Among the lines of the records, find all that carry the word "클라이언트에게" and copy them.

╔══

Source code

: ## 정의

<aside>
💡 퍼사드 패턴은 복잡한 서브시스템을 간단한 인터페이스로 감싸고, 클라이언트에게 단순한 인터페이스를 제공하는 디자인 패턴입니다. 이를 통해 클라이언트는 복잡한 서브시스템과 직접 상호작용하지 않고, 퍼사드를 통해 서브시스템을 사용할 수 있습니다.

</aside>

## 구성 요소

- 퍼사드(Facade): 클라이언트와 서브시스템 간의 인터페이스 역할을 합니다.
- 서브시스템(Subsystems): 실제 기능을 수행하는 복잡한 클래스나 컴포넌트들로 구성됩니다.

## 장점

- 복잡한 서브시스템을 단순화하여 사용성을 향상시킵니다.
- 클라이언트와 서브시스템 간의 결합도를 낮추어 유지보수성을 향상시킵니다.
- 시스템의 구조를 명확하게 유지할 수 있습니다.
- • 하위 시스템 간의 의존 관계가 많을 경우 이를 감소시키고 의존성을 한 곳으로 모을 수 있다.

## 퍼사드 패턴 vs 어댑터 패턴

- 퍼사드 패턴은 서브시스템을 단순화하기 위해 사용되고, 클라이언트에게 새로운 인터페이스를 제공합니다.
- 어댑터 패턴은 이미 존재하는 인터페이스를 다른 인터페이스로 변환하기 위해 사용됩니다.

╚══

→ **RESPONSE**:
💡 퍼사드 패턴은 복잡한 서브시스템을 간단한 인터페이스로 감싸고, 클라이언트에게 단순한 인터페이스를 제공하는 디자인 패턴입니다. 이를 통해 클라이언트는 복잡한 서브시스템과 직접 상호작용하지 않고, 퍼사드를 통해 서브시스템을 사용할 수 있습니다.
- 퍼사드 패턴은 서브시스템을 단순화하기 위해 사용되고, 클라이언트에게 새로운 인터페이스를 제공합니다.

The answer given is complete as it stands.